■ TASK
Identify every line in the records below that contains the word "Snow", and reproduce each one.

--- INFORMATION GIVEN Enclosed Below ---

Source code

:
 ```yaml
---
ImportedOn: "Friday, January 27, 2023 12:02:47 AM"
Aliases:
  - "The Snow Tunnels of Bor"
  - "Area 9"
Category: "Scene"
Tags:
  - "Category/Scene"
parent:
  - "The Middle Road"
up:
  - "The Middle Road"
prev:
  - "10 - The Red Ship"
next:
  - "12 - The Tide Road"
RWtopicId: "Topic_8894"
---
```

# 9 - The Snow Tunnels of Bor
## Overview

--- End of Enclosed INFORMATION GIVEN ---

■ TASK RESULT
  - "The Snow Tunnels of Bor"
# 9 - The Snow Tunnels of Bor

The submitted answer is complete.